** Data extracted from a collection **
....

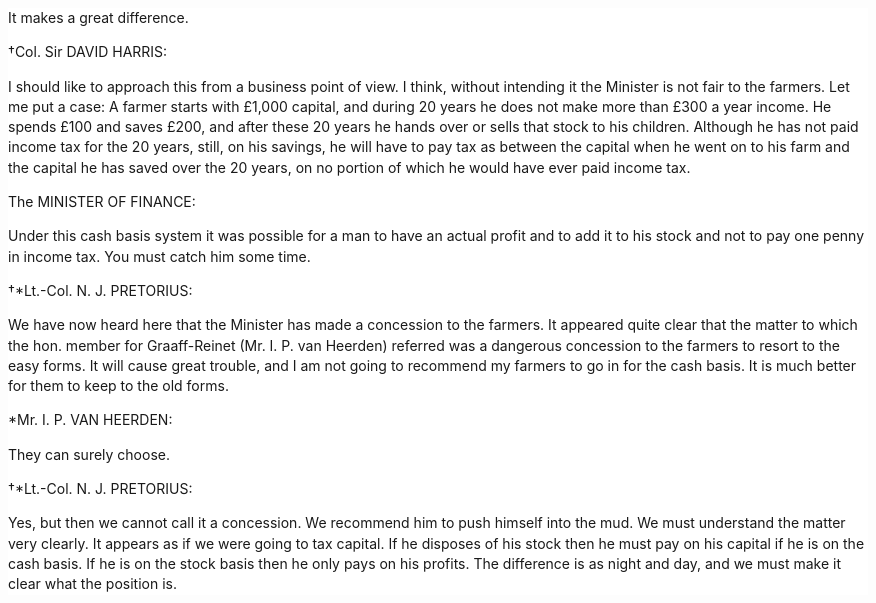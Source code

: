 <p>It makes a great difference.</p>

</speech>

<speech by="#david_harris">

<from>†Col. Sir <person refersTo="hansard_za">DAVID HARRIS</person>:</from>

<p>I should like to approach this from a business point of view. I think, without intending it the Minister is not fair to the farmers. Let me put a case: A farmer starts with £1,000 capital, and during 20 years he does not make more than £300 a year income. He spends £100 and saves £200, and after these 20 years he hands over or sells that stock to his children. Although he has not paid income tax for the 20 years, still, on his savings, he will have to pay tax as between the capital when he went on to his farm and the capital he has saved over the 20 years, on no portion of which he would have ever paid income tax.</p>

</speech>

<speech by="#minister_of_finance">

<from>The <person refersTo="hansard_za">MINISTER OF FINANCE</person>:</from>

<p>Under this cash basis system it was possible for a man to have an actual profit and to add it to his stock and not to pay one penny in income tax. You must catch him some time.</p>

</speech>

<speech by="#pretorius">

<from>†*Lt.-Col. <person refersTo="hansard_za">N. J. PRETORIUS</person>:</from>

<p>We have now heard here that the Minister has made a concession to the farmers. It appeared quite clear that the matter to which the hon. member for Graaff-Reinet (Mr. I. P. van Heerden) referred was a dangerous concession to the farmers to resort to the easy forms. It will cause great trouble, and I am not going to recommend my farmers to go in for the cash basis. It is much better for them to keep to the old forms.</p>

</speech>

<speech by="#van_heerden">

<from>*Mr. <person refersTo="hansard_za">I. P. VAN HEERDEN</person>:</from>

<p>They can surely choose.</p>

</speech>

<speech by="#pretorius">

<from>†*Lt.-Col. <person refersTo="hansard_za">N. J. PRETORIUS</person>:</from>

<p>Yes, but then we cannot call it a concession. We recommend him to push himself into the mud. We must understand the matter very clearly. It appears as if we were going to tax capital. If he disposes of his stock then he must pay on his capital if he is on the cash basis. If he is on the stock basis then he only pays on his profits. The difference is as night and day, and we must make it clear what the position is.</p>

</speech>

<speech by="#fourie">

....

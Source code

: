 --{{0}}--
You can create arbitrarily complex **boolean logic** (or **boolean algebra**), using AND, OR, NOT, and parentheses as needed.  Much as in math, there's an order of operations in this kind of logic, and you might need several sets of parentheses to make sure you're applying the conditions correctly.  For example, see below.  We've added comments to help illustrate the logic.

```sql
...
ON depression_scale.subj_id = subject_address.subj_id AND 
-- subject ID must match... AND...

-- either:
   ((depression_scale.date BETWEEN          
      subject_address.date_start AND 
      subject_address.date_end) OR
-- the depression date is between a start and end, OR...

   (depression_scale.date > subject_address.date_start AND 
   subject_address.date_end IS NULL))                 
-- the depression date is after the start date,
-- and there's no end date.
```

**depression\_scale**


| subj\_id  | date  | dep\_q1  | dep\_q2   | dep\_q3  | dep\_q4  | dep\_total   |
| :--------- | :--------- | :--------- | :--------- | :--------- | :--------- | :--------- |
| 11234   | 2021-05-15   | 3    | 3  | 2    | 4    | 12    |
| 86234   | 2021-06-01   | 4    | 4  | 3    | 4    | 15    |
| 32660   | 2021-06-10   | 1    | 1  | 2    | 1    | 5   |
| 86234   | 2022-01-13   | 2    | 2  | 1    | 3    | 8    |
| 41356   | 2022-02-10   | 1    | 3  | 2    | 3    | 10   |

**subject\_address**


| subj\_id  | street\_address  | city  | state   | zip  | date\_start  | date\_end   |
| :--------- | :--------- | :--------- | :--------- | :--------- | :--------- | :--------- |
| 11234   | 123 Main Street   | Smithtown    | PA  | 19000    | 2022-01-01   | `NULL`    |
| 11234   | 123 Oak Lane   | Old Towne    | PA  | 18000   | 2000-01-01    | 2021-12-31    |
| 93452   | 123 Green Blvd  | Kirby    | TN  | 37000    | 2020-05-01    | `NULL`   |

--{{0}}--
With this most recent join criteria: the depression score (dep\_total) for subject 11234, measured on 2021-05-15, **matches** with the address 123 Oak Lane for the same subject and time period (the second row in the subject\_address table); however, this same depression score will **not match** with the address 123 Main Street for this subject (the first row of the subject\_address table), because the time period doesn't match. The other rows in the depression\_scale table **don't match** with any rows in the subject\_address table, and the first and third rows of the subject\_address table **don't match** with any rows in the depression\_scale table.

....

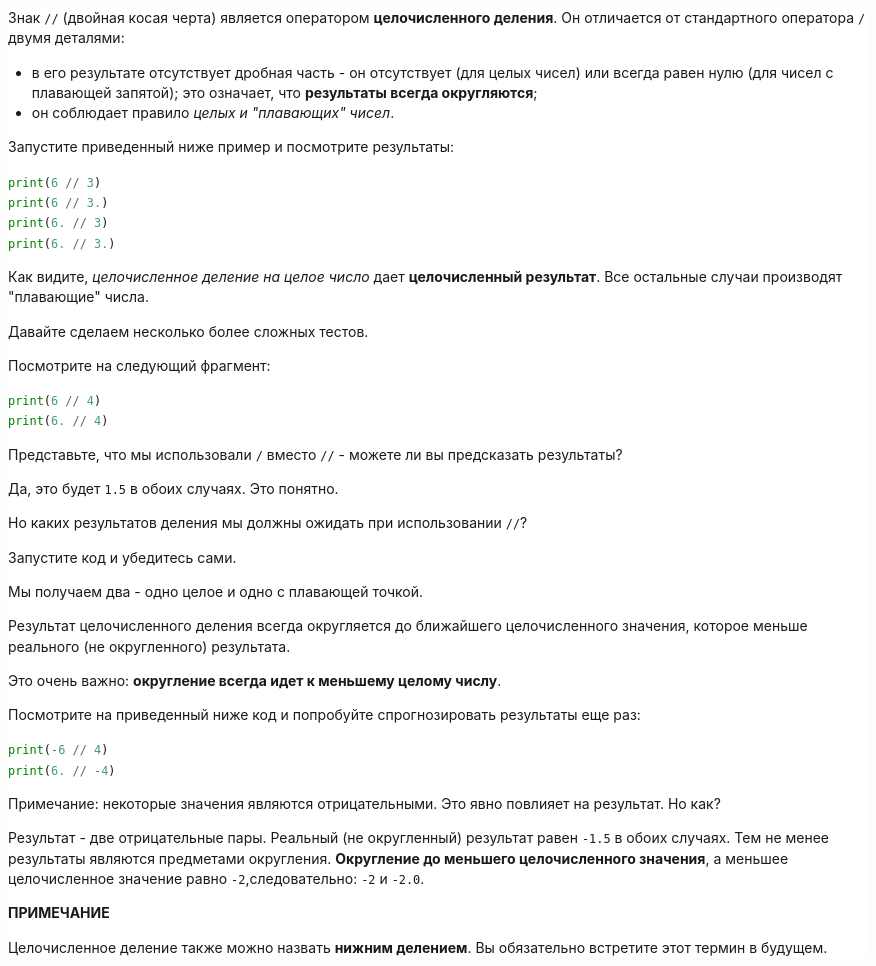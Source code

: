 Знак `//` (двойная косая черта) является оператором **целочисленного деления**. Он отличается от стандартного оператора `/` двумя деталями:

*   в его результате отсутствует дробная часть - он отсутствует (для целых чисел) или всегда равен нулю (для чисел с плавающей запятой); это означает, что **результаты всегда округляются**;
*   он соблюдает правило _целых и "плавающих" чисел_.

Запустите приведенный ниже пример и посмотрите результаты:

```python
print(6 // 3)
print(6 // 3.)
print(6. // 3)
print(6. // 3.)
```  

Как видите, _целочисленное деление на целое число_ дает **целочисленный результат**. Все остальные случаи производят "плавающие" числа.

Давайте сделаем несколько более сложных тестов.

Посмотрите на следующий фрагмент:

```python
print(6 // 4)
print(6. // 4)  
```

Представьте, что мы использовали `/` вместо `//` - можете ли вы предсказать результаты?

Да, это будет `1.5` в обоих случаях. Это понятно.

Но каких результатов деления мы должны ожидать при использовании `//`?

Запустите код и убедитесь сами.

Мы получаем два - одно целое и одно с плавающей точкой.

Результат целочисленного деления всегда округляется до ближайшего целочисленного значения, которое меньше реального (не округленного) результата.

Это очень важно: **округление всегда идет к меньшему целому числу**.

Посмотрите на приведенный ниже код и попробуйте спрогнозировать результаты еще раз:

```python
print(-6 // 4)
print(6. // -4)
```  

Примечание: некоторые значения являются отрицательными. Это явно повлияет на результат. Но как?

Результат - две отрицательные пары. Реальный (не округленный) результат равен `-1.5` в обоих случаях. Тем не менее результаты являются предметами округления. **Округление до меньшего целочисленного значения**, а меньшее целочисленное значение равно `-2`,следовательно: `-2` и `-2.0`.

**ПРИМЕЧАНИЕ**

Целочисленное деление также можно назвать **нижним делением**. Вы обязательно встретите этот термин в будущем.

....

** HOW TO COMPLETE THIS TASK **
In the records above, find each line with the word "after" and copy it out.

** ANSWER SECTION **
<p>I should like to approach this from a business point of view. I think, without intending it the Minister is not fair to the farmers. Let me put a case: A farmer starts with £1,000 capital, and during 20 years he does not make more than £300 a year income. He spends £100 and saves £200, and after these 20 years he hands over or sells that stock to his children. Although he has not paid income tax for the 20 years, still, on his savings, he will have to pay tax as between the capital when he went on to his farm and the capital he has saved over the 20 years, on no portion of which he would have ever paid income tax.</p>
-- the depression date is after the start date,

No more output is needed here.